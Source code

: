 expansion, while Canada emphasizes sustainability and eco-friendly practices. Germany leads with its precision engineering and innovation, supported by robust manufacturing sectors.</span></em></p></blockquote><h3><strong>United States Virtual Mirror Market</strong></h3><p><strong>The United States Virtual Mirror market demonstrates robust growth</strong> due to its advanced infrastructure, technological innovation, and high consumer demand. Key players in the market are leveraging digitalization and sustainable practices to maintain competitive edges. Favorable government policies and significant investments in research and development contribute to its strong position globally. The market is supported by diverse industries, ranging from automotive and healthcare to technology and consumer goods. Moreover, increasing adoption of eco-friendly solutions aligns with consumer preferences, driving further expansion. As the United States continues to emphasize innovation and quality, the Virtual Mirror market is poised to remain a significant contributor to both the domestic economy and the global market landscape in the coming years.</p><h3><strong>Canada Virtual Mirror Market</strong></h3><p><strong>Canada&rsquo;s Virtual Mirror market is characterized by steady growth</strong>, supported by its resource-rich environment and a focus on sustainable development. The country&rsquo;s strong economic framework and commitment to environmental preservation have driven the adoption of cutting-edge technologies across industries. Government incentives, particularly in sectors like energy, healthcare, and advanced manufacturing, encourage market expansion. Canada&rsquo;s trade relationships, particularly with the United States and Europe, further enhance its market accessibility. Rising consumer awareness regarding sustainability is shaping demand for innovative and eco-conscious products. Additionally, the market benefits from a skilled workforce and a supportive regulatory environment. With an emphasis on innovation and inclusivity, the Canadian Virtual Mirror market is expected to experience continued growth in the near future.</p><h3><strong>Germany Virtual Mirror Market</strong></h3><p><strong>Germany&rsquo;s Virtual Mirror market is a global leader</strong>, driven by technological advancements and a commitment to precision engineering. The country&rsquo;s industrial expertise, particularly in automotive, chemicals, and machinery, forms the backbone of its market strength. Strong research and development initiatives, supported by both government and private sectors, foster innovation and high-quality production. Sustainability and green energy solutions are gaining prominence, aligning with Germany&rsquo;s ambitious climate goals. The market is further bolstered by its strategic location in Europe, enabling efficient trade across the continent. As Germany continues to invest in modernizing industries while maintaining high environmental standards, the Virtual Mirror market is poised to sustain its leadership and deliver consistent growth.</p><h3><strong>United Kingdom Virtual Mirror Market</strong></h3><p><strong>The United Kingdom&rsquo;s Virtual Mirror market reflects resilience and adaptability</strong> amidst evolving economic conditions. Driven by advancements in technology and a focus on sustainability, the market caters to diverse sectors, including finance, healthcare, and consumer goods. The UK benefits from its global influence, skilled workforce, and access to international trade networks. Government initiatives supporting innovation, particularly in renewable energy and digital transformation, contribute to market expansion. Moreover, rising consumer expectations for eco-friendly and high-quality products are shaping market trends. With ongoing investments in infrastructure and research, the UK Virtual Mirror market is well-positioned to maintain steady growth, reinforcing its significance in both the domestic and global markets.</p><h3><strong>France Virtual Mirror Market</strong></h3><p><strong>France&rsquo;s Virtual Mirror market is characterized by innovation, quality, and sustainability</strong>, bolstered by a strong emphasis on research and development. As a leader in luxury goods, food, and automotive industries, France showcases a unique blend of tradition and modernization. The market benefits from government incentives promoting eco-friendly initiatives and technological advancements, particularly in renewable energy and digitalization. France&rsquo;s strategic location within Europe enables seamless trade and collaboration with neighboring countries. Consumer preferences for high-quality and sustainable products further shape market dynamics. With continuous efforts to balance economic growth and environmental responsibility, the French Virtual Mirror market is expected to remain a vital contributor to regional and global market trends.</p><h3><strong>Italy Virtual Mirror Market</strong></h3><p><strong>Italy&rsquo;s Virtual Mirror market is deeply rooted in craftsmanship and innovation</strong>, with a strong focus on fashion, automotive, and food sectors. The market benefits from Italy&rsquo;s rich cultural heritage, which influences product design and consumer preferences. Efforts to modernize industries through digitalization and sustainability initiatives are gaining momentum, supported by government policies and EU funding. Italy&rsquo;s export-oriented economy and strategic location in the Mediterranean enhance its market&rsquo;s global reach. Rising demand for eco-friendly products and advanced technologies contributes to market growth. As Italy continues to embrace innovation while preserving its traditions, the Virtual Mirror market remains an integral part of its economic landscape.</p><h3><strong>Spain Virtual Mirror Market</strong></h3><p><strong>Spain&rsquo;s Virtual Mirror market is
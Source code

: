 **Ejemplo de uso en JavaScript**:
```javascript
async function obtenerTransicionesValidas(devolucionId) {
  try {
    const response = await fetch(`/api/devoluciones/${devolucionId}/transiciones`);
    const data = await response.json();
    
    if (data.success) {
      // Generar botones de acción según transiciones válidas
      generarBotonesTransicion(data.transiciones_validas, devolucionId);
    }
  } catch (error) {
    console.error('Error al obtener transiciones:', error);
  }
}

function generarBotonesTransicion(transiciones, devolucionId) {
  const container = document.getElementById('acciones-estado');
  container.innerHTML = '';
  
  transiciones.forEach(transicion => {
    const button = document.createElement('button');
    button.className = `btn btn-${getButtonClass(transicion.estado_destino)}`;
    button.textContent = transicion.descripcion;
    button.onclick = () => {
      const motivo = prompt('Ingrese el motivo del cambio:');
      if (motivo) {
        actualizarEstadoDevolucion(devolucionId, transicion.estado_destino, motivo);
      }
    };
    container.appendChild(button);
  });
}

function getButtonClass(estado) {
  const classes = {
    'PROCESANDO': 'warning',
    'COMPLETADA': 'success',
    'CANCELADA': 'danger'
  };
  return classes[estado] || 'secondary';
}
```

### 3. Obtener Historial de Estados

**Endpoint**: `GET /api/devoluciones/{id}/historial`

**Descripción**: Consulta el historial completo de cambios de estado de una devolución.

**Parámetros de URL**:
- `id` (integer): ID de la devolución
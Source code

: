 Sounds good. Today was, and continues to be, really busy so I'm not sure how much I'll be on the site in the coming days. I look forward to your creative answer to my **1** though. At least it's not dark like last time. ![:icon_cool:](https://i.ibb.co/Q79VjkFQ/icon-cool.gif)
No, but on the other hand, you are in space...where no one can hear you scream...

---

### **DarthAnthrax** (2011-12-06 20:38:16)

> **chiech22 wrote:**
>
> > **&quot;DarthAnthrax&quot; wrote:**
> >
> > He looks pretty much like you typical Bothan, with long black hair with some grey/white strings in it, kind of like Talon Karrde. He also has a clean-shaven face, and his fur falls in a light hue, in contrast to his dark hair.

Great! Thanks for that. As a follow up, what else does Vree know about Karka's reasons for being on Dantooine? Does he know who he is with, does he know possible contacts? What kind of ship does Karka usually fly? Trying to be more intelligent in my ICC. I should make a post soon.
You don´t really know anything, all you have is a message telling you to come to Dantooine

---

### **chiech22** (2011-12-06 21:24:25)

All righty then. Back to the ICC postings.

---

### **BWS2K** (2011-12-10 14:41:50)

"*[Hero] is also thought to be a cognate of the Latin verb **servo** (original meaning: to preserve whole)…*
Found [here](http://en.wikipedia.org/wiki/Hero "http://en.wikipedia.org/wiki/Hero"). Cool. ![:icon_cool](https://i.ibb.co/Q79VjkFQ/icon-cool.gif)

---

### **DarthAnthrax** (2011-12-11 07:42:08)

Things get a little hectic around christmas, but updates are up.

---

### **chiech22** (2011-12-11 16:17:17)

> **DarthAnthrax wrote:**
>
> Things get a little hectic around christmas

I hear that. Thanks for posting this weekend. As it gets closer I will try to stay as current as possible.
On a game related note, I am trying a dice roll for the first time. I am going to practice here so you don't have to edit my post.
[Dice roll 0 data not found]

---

+ + +

Your goal
Every record must appear in the answer exactly as written.

Finished exercise
Source code

: expansion, while Canada emphasizes sustainability and eco-friendly practices. Germany leads with its precision engineering and innovation, supported by robust manufacturing sectors.</span></em></p></blockquote><h3><strong>United States Virtual Mirror Market</strong></h3><p><strong>The United States Virtual Mirror market demonstrates robust growth</strong> due to its advanced infrastructure, technological innovation, and high consumer demand. Key players in the market are leveraging digitalization and sustainable practices to maintain competitive edges. Favorable government policies and significant investments in research and development contribute to its strong position globally. The market is supported by diverse industries, ranging from automotive and healthcare to technology and consumer goods. Moreover, increasing adoption of eco-friendly solutions aligns with consumer preferences, driving further expansion. As the United States continues to emphasize innovation and quality, the Virtual Mirror market is poised to remain a significant contributor to both the domestic economy and the global market landscape in the coming years.</p><h3><strong>Canada Virtual Mirror Market</strong></h3><p><strong>Canada&rsquo;s Virtual Mirror market is characterized by steady growth</strong>, supported by its resource-rich environment and a focus on sustainable development. The country&rsquo;s strong economic framework and commitment to environmental preservation have driven the adoption of cutting-edge technologies across industries. Government incentives, particularly in sectors like energy, healthcare, and advanced manufacturing, encourage market expansion. Canada&rsquo;s trade relationships, particularly with the United States and Europe, further enhance its market accessibility. Rising consumer awareness regarding sustainability is shaping demand for innovative and eco-conscious products. Additionally, the market benefits from a skilled workforce and a supportive regulatory environment. With an emphasis on innovation and inclusivity, the Canadian Virtual Mirror market is expected to experience continued growth in the near future.</p><h3><strong>Germany Virtual Mirror Market</strong></h3><p><strong>Germany&rsquo;s Virtual Mirror market is a global leader</strong>, driven by technological advancements and a commitment to precision engineering. The country&rsquo;s industrial expertise, particularly in automotive, chemicals, and machinery, forms the backbone of its market strength. Strong research and development initiatives, supported by both government and private sectors, foster innovation and high-quality production. Sustainability and green energy solutions are gaining prominence, aligning with Germany&rsquo;s ambitious climate goals. The market is further bolstered by its strategic location in Europe, enabling efficient trade across the continent. As Germany continues to invest in modernizing industries while maintaining high environmental standards, the Virtual Mirror market is poised to sustain its leadership and deliver consistent growth.</p><h3><strong>United Kingdom Virtual Mirror Market</strong></h3><p><strong>The United Kingdom&rsquo;s Virtual Mirror market reflects resilience and adaptability</strong> amidst evolving economic conditions. Driven by advancements in technology and a focus on sustainability, the market caters to diverse sectors, including finance, healthcare, and consumer goods. The UK benefits from its global influence, skilled workforce, and access to international trade networks. Government initiatives supporting innovation, particularly in renewable energy and digital transformation, contribute to market expansion. Moreover, rising consumer expectations for eco-friendly and high-quality products are shaping market trends. With ongoing investments in infrastructure and research, the UK Virtual Mirror market is well-positioned to maintain steady growth, reinforcing its significance in both the domestic and global markets.</p><h3><strong>France Virtual Mirror Market</strong></h3><p><strong>France&rsquo;s Virtual Mirror market is characterized by innovation, quality, and sustainability</strong>, bolstered by a strong emphasis on research and development. As a leader in luxury goods, food, and automotive industries, France showcases a unique blend of tradition and modernization. The market benefits from government incentives promoting eco-friendly initiatives and technological advancements, particularly in renewable energy and digitalization. France&rsquo;s strategic location within Europe enables seamless trade and collaboration with neighboring countries. Consumer preferences for high-quality and sustainable products further shape market dynamics. With continuous efforts to balance economic growth and environmental responsibility, the French Virtual Mirror market is expected to remain a vital contributor to regional and global market trends.</p><h3><strong>Italy Virtual Mirror Market</strong></h3><p><strong>Italy&rsquo;s Virtual Mirror market is deeply rooted in craftsmanship and innovation</strong>, with a strong focus on fashion, automotive, and food sectors. The market benefits from Italy&rsquo;s rich cultural heritage, which influences product design and consumer preferences. Efforts to modernize industries through digitalization and sustainability initiatives are gaining momentum, supported by government policies and EU funding. Italy&rsquo;s export-oriented economy and strategic location in the Mediterranean enhance its market&rsquo;s global reach. Rising demand for eco-friendly products and advanced technologies contributes to market growth. As Italy continues to embrace innovation while preserving its traditions, the Virtual Mirror market remains an integral part of its economic landscape.</p><h3><strong>Spain Virtual Mirror Market</strong></h3><p><strong>Spain&rsquo;s Virtual Mirror market is
Source code

: **Ejemplo de uso en JavaScript**:
```javascript
async function obtenerTransicionesValidas(devolucionId) {
  try {
    const response = await fetch(`/api/devoluciones/${devolucionId}/transiciones`);
    const data = await response.json();
    
    if (data.success) {
      // Generar botones de acción según transiciones válidas
      generarBotonesTransicion(data.transiciones_validas, devolucionId);
    }
  } catch (error) {
    console.error('Error al obtener transiciones:', error);
  }
}

function generarBotonesTransicion(transiciones, devolucionId) {
  const container = document.getElementById('acciones-estado');
  container.innerHTML = '';
  
  transiciones.forEach(transicion => {
    const button = document.createElement('button');
    button.className = `btn btn-${getButtonClass(transicion.estado_destino)}`;
    button.textContent = transicion.descripcion;
    button.onclick = () => {
      const motivo = prompt('Ingrese el motivo del cambio:');
      if (motivo) {
        actualizarEstadoDevolucion(devolucionId, transicion.estado_destino, motivo);
      }
    };
    container.appendChild(button);
  });
}

function getButtonClass(estado) {
  const classes = {
    'PROCESANDO': 'warning',
    'COMPLETADA': 'success',
    'CANCELADA': 'danger'
  };
  return classes[estado] || 'secondary';
}
```

### 3. Obtener Historial de Estados

**Endpoint**: `GET /api/devoluciones/{id}/historial`

**Descripción**: Consulta el historial completo de cambios de estado de una devolución.

**Parámetros de URL**:
- `id` (integer): ID de la devolución
Source code

: Sounds good. Today was, and continues to be, really busy so I'm not sure how much I'll be on the site in the coming days. I look forward to your creative answer to my **1** though. At least it's not dark like last time. ![:icon_cool:](https://i.ibb.co/Q79VjkFQ/icon-cool.gif)
No, but on the other hand, you are in space...where no one can hear you scream...

---

### **DarthAnthrax** (2011-12-06 20:38:16)

> **chiech22 wrote:**
>
> > **&quot;DarthAnthrax&quot; wrote:**
> >
> > He looks pretty much like you typical Bothan, with long black hair with some grey/white strings in it, kind of like Talon Karrde. He also has a clean-shaven face, and his fur falls in a light hue, in contrast to his dark hair.

Great! Thanks for that. As a follow up, what else does Vree know about Karka's reasons for being on Dantooine? Does he know who he is with, does he know possible contacts? What kind of ship does Karka usually fly? Trying to be more intelligent in my ICC. I should make a post soon.
You don´t really know anything, all you have is a message telling you to come to Dantooine

---

### **chiech22** (2011-12-06 21:24:25)

All righty then. Back to the ICC postings.

---

### **BWS2K** (2011-12-10 14:41:50)

"*[Hero] is also thought to be a cognate of the Latin verb **servo** (original meaning: to preserve whole)…*
Found [here](http://en.wikipedia.org/wiki/Hero "http://en.wikipedia.org/wiki/Hero"). Cool. ![:icon_cool](https://i.ibb.co/Q79VjkFQ/icon-cool.gif)

---

### **DarthAnthrax** (2011-12-11 07:42:08)

Things get a little hectic around christmas, but updates are up.

---

### **chiech22** (2011-12-11 16:17:17)

> **DarthAnthrax wrote:**
>
> Things get a little hectic around christmas

I hear that. Thanks for posting this weekend. As it gets closer I will try to stay as current as possible.
On a game related note, I am trying a dice roll for the first time. I am going to practice here so you don't have to edit my post.
[Dice roll 0 data not found]

---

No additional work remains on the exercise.